### Required work
Your task is to copy every line below that contains the word "omezení".

### Records for this task
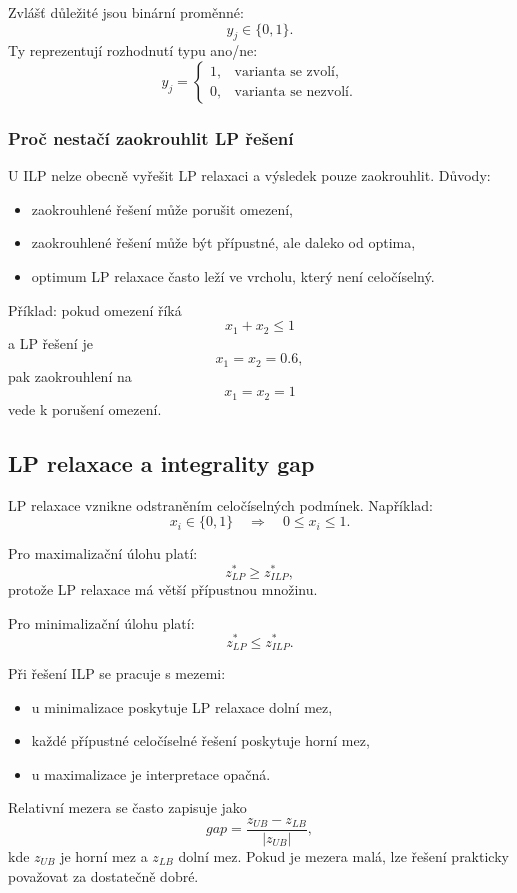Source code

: Zvlášť důležité jsou binární proměnné:
\[
y_j\in\{0,1\}.
\]
Ty reprezentují rozhodnutí typu ano/ne:
\[
y_j=
\begin{cases}
1, & \text{varianta se zvolí,}\\
0, & \text{varianta se nezvolí.}
\end{cases}
\]

\subsubsection{Proč nestačí zaokrouhlit LP řešení}

U ILP nelze obecně vyřešit LP relaxaci a výsledek pouze zaokrouhlit. Důvody:
\begin{itemize}
    \item zaokrouhlené řešení může porušit omezení,
    \item zaokrouhlené řešení může být přípustné, ale daleko od optima,
    \item optimum LP relaxace často leží ve vrcholu, který není celočíselný.
\end{itemize}

Příklad: pokud omezení říká
\[
x_1+x_2\le 1
\]
a LP řešení je
\[
x_1=x_2=0.6,
\]
pak zaokrouhlení na
\[
x_1=x_2=1
\]
vede k porušení omezení.

\subsection{LP relaxace a integrality gap}

LP relaxace vznikne odstraněním celočíselných podmínek. Například:
\[
x_i\in\{0,1\}
\quad\Rightarrow\quad
0\le x_i\le 1.
\]

Pro maximalizační úlohu platí:
\[
z^*_{LP}\ge z^*_{ILP},
\]
protože LP relaxace má větší přípustnou množinu.

Pro minimalizační úlohu platí:
\[
z^*_{LP}\le z^*_{ILP}.
\]

Při řešení ILP se pracuje s mezemi:
\begin{itemize}
    \item u minimalizace poskytuje LP relaxace dolní mez,
    \item každé přípustné celočíselné řešení poskytuje horní mez,
    \item u maximalizace je interpretace opačná.
\end{itemize}

Relativní mezera se často zapisuje jako
\[
gap=
\frac{z_{UB}-z_{LB}}{|z_{UB}|},
\]
kde $z_{UB}$ je horní mez a $z_{LB}$ dolní mez. Pokud je mezera malá, lze řešení prakticky považovat
za dostatečně dobré.

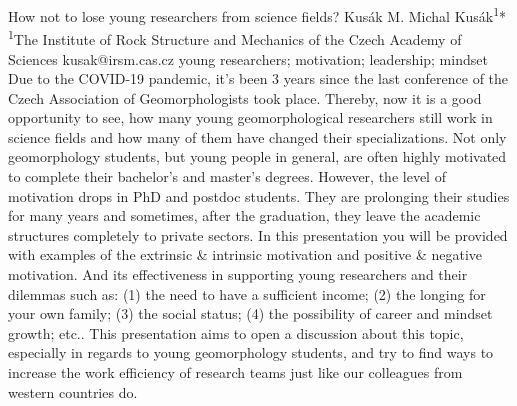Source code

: 
\abstract
{How not to lose young researchers from science fields?} 
{Kusák M.} 
{Michal Kusák\textsuperscript{1}*} 
{\TLtag} 
{
	\textsuperscript{1}The Institute of Rock Structure and Mechanics of the Czech Academy of Sciences
}
{kusak@irsm.cas.cz}  %
{young researchers; motivation; leadership; mindset}
{Due to the COVID-19 pandemic, it’s been 3 years since the last conference of the Czech Association of Geomorphologists took place. Thereby, now it is a good opportunity to see, how many young geomorphological researchers still work in science fields and how many of them have changed their specializations. Not only geomorphology students, but young people in general, are often highly motivated to complete their bachelor's and master's degrees. However, the level of motivation drops in PhD and postdoc students. They are prolonging their studies for many years and sometimes, after the graduation, they leave the academic structures completely to private sectors. In this presentation you will be provided with examples of the extrinsic \& intrinsic motivation and positive \& negative motivation. And its effectiveness in supporting young researchers and their dilemmas such as: (1) the need to have a sufficient income; (2) the longing for your own family; (3) the social status; (4) the possibility of career and mindset growth; etc.. This presentation aims to open a discussion about this topic, especially in regards to young geomorphology students, and try to find ways to increase the work efficiency of research teams just like our colleagues from western countries do.
}
{
}

















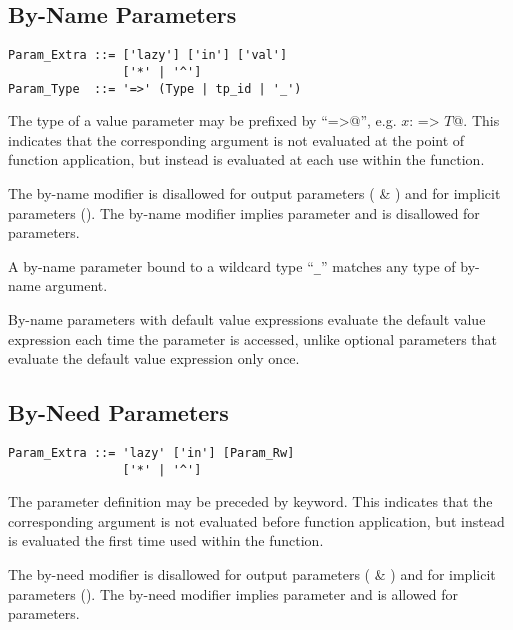 \subsection{By-Name Parameters}
\label{sec:by-name-parameters}

\syntax\begin{lstlisting}
Param_Extra ::= ['lazy'] ['in'] ['val']
                ['*' | '^']
Param_Type  ::= '=>' (Type | tp_id | '_')
\end{lstlisting}

The type of a value parameter may be prefixed by ``\lstinline@=>@'', e.g. \lstinline@$x$: => $T$@. This indicates that the corresponding argument is not evaluated at the point of function application, but instead is evaluated at each use within the function.

The by-name modifier is disallowed for output parameters ( \& ) and for implicit parameters (). The by-name modifier implies  parameter and is disallowed for  parameters. 

A by-name parameter bound to a wildcard type ``\lstinline!_!'' matches any type of by-name argument. 

By-name parameters with default value expressions evaluate the default value expression each time the parameter is accessed, unlike optional parameters that evaluate the default value expression only once. 






\subsection{By-Need Parameters}
\label{sec:by-need-parameters}

\syntax\begin{lstlisting}
Param_Extra ::= 'lazy' ['in'] [Param_Rw]
                ['*' | '^']
\end{lstlisting}

The parameter definition may be preceded by  keyword. This indicates that the corresponding argument is not evaluated before function application, but instead is evaluated the first time used within the function. 

The by-need modifier is disallowed for output parameters ( \& ) and for implicit parameters (). The by-need modifier implies  parameter and is allowed for  parameters.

### Result of the task
    \item zaokrouhlené řešení může porušit omezení,
Příklad: pokud omezení říká
vede k porušení omezení.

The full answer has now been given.